> [Work instruction]:
Go through the material and pull out every line with the string "Portal" in it.

> [Input data]:
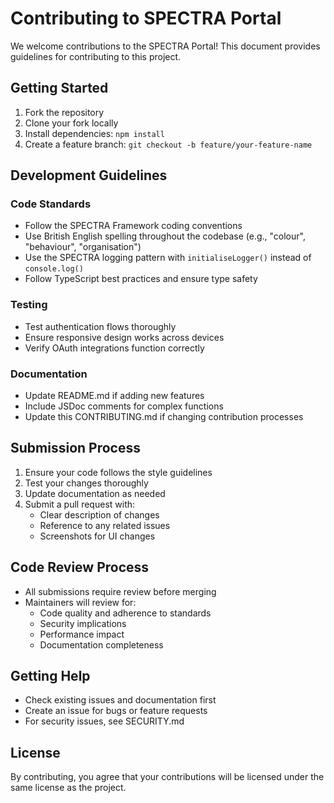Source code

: # Contributing to SPECTRA Portal

We welcome contributions to the SPECTRA Portal! This document provides guidelines for contributing to this project.

## Getting Started

1. Fork the repository
2. Clone your fork locally
3. Install dependencies: `npm install`
4. Create a feature branch: `git checkout -b feature/your-feature-name`

## Development Guidelines

### Code Standards
- Follow the SPECTRA Framework coding conventions
- Use British English spelling throughout the codebase (e.g., "colour", "behaviour", "organisation")
- Use the SPECTRA logging pattern with `initialiseLogger()` instead of `console.log()`
- Follow TypeScript best practices and ensure type safety

### Testing
- Test authentication flows thoroughly
- Ensure responsive design works across devices
- Verify OAuth integrations function correctly

### Documentation
- Update README.md if adding new features
- Include JSDoc comments for complex functions
- Update this CONTRIBUTING.md if changing contribution processes

## Submission Process

1. Ensure your code follows the style guidelines
2. Test your changes thoroughly
3. Update documentation as needed
4. Submit a pull request with:
   - Clear description of changes
   - Reference to any related issues
   - Screenshots for UI changes

## Code Review Process

- All submissions require review before merging
- Maintainers will review for:
  - Code quality and adherence to standards
  - Security implications
  - Performance impact
  - Documentation completeness

## Getting Help

- Check existing issues and documentation first
- Create an issue for bugs or feature requests
- For security issues, see SECURITY.md

## License

By contributing, you agree that your contributions will be licensed under the same license as the project.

> [Written response]:
: # Contributing to SPECTRA Portal
We welcome contributions to the SPECTRA Portal! This document provides guidelines for contributing to this project.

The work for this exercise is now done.